Eye on the left: Did Biden Swerve Into Truth?

Vice President Joe Biden speaks at the NAACP Fight for Freedom Fund Dinner in Detroit, on May 3, 2015.
Vice President Joe Biden speaks at the NAACP Fight for Freedom Fund Dinner in Detroit, on May 3, 2015.

When Joe talks ...

If the vice president of the United States can be believed, President Obama hasn't been telling Americans the exact truth about the nuclear weapon-making capabilities of the Iranians.

Where Obama and other administration officials have said any potential nuclear agreement with the Middle East country would leave it more than a year away from creating a nuclear weapon, Joe Biden said recently the terror-sponsoring country has "already paved a path to a bomb's worth of material" and "could get there now if they walked away in two or three months without a deal."

There was no word if the vice president received a call from his commander in chief saying, "You're not helping."

Biden wasn't through, though. He then attempted to explain how Obama still meant what he said when he claimed he would not allow Iran to develop a nuclear weapon.

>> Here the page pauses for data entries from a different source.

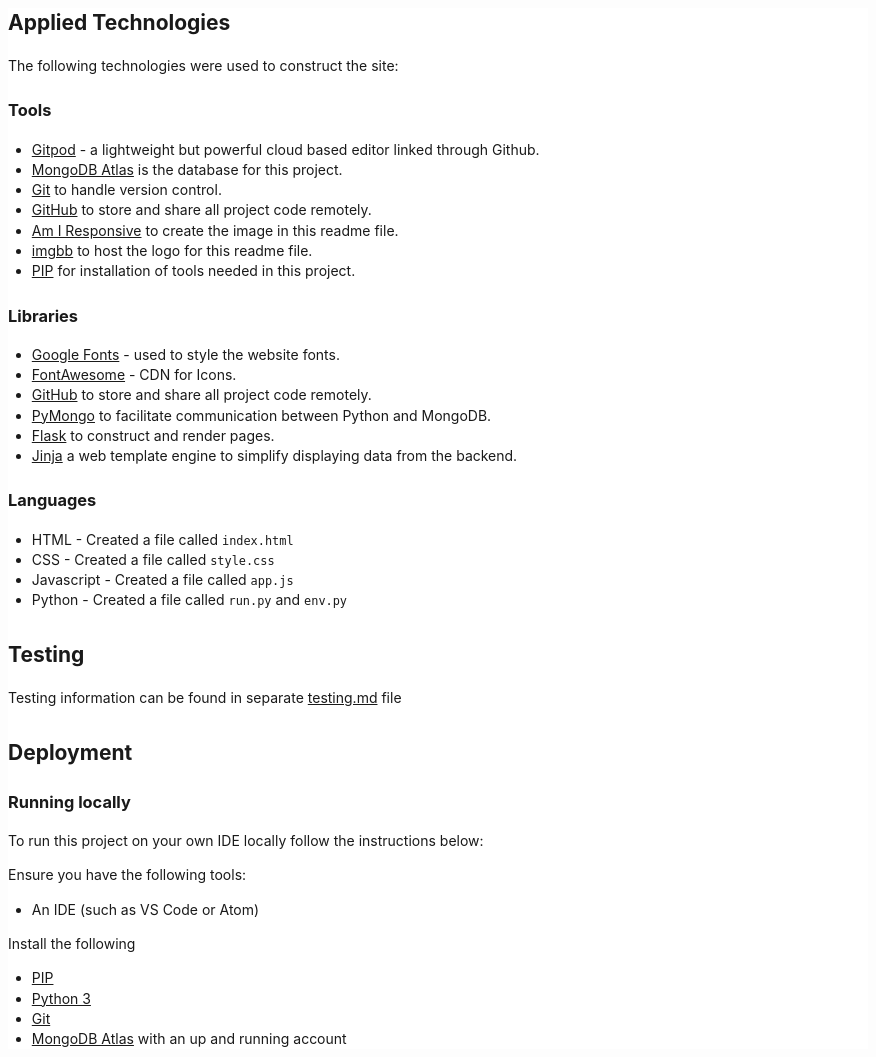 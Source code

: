 ## Applied Technologies

The following technologies were used to construct the site:

### Tools

* [Gitpod](https://https://www.gitpod.io/) - a lightweight but powerful cloud based editor linked through Github. 
* [MongoDB Atlas](https://www.mongodb.com/cloud/atlas) is the database for this project.
* [Git](https://git-scm.com/about) to handle version control.
* [GitHub](https://github.com/) to store and share all project code remotely. 
* [Am I Responsive](http://ami.responsivedesign.is/) to create the image in this readme file.
* [imgbb](https://imgbb.com/) to host the logo for this readme file.
* [PIP](https://pip.pypa.io/en/stable/installing/) for installation of tools needed in this project.

### Libraries
 
* [Google Fonts](https://fonts.google.com/) - used to style the website fonts.
* [FontAwesome](https://fontawesome.com/) - CDN for Icons.
* [GitHub](https://github.com/) to store and share all project code remotely.
* [PyMongo](https://api.mongodb.com/python/current/) to facilitate communication between Python and MongoDB.
* [Flask](https://flask.palletsprojects.com/en/1.0.x/) to construct and render pages.
* [Jinja](http://jinja.pocoo.org/docs/2.10/) a web template engine to simplify displaying data from the backend.


### Languages

* HTML - Created a file called `index.html`
* CSS - Created a file called `style.css`
* Javascript - Created a file called `app.js`
* Python - Created a file called `run.py` and `env.py`

## Testing

Testing information can be found in separate [testing.md](testing.md) file

## Deployment

### Running locally

To run this project on your own IDE locally follow the instructions below:

Ensure you have the following tools: 
- An IDE (such as VS Code or Atom)

Install the following
- [PIP](https://pip.pypa.io/en/stable/installing/)
- [Python 3](https://www.python.org/downloads/)
- [Git](https://gist.github.com/derhuerst/1b15ff4652a867391f03)
- [MongoDB Atlas](https://www.mongodb.com/cloud/atlas) with an up and running account

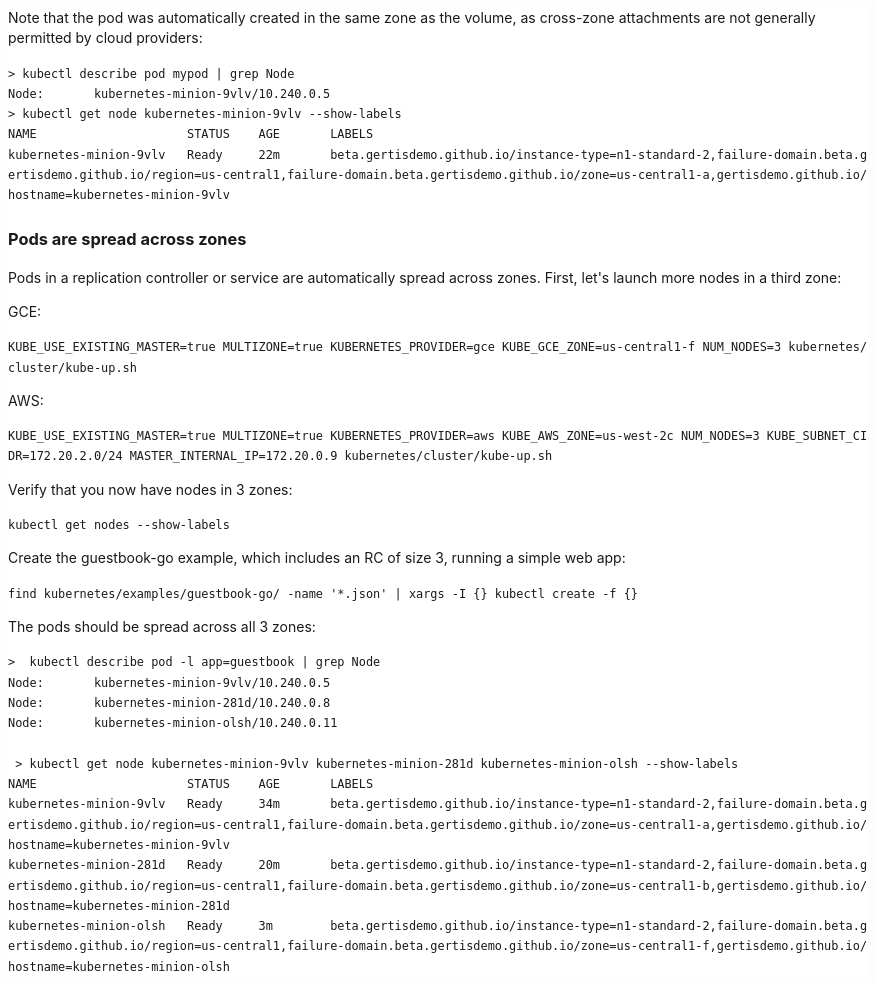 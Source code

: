 
Note that the pod was automatically created in the same zone as the volume, as
cross-zone attachments are not generally permitted by cloud providers:

```shell
> kubectl describe pod mypod | grep Node
Node:		kubernetes-minion-9vlv/10.240.0.5
> kubectl get node kubernetes-minion-9vlv --show-labels
NAME                     STATUS    AGE       LABELS
kubernetes-minion-9vlv   Ready     22m       beta.gertisdemo.github.io/instance-type=n1-standard-2,failure-domain.beta.gertisdemo.github.io/region=us-central1,failure-domain.beta.gertisdemo.github.io/zone=us-central1-a,gertisdemo.github.io/hostname=kubernetes-minion-9vlv
```

### Pods are spread across zones

Pods in a replication controller or service are automatically spread
across zones.  First, let's launch more nodes in a third zone:

GCE:

```shell
KUBE_USE_EXISTING_MASTER=true MULTIZONE=true KUBERNETES_PROVIDER=gce KUBE_GCE_ZONE=us-central1-f NUM_NODES=3 kubernetes/cluster/kube-up.sh
```

AWS:

```shell
KUBE_USE_EXISTING_MASTER=true MULTIZONE=true KUBERNETES_PROVIDER=aws KUBE_AWS_ZONE=us-west-2c NUM_NODES=3 KUBE_SUBNET_CIDR=172.20.2.0/24 MASTER_INTERNAL_IP=172.20.0.9 kubernetes/cluster/kube-up.sh
```

Verify that you now have nodes in 3 zones:

```shell
kubectl get nodes --show-labels
```

Create the guestbook-go example, which includes an RC of size 3, running a simple web app:

```shell
find kubernetes/examples/guestbook-go/ -name '*.json' | xargs -I {} kubectl create -f {}
```

The pods should be spread across all 3 zones:

```shell
>  kubectl describe pod -l app=guestbook | grep Node
Node:		kubernetes-minion-9vlv/10.240.0.5
Node:		kubernetes-minion-281d/10.240.0.8
Node:		kubernetes-minion-olsh/10.240.0.11

 > kubectl get node kubernetes-minion-9vlv kubernetes-minion-281d kubernetes-minion-olsh --show-labels
NAME                     STATUS    AGE       LABELS
kubernetes-minion-9vlv   Ready     34m       beta.gertisdemo.github.io/instance-type=n1-standard-2,failure-domain.beta.gertisdemo.github.io/region=us-central1,failure-domain.beta.gertisdemo.github.io/zone=us-central1-a,gertisdemo.github.io/hostname=kubernetes-minion-9vlv
kubernetes-minion-281d   Ready     20m       beta.gertisdemo.github.io/instance-type=n1-standard-2,failure-domain.beta.gertisdemo.github.io/region=us-central1,failure-domain.beta.gertisdemo.github.io/zone=us-central1-b,gertisdemo.github.io/hostname=kubernetes-minion-281d
kubernetes-minion-olsh   Ready     3m        beta.gertisdemo.github.io/instance-type=n1-standard-2,failure-domain.beta.gertisdemo.github.io/region=us-central1,failure-domain.beta.gertisdemo.github.io/zone=us-central1-f,gertisdemo.github.io/hostname=kubernetes-minion-olsh
```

"President Obama decided for the first time -- people forget this -- to make it an explicit, declared policy of the United States of America -- no such policy existed before President Obama uttered it -- that all instruments of American power to prevent -- not contain, not contain -- to prevent a nuclear-armed Iran would be used to prevent that from happening," he said.

Got it?

What's in a name?

The word "socialist" may be, well, off-putting to some potential 2016 voters, so the left-wing New Republic is out with a piece called "Stop Calling Bernie Sanders a Socialist."

There's just one problem. That's what Sen. Sanders, I-Vt., who announced his candidacy for the Democratic presidential nomination last week, calls himself. "I am a socialist and everyone knows that," he said as far back as 1990 when he won his first U.S. House election.

The article, written by freelance reporter Thor Benson, calls out three news outlets that identified Sanders as a socialist out of the hundreds that do. He says Sanders calls himself a "democratic socialist," which he does sometimes, but he even admits the senator sometimes self-identifies as a socialist.

Nevertheless, the takeaway from reading between the lines must be, "socialist" sounds bad, so stick to "democrat socialist." Maybe no one will notice.

Three's no crowd; it's a marriage

American liberals often cite the social democracy policies of Western Europe as examples this country should follow. One of those, in recent years, has been some Western European countries' embrace of same-sex marriage. But that was so yesterday. In a recent interview, United Kingdom Green Party leader Natalie Bennett said her party would consider allowing polygamous marriage and civil partnerships.

So for all those on the same-sex bandwagon in the U.S. who ridiculed those who said the next step would be marriages defined in a variety of ways, ridicule no longer.

"We have led the way on many issues related to the liberalization of legal status in adult consenting relationships," Bennett said in a question and answer session with PinkNews readers, "and we are open to further conversation and consultation."

Not so long ago, the debate on same-sex marriage -- as it did in the U.S. Supreme Court last week -- was taking place in the UK's House of Commons.

"Why is the government saying there should be same-sex marriages?" asked Matthew Offord of the Conservative Party. "Why should it not also be blood relatives? Why should it not also be polygamists? It seems they are rushing this forward, and they have not thought out what the consequences are going to be."

As it happened, that was 2013. Just two years later, he's been proven to be prophetic.

'Wage'-ing war on businesses

Most mom-and-pop restaurants don't have a very high profit margin. So when owners of those restaurants say that a mandatory jump in the minimum wage would deeply hurt them, they're not kidding.

Z Pizza of Seattle is the latest casualty of such a policy, according to KCPQ of Tacoma, Wash. Ritu Shah Burnham doesn't want to go out of business, but she said the city's recently implemented $15 minimum-wage law has seen to it.

"I've let one person go since April 1," she said. "I've cut hours since April 1, I've taken [the hours] myself because I don't pay myself. I've also raised my prices a little bit. There's no other way to do it."

The closing will put 11 workers out of a job. But they'll no doubt find work soon in all the other restaurants who have expanded their payrolls in the wake of the $15-an-hour wage increase. Those do exist, don't they? Don't they?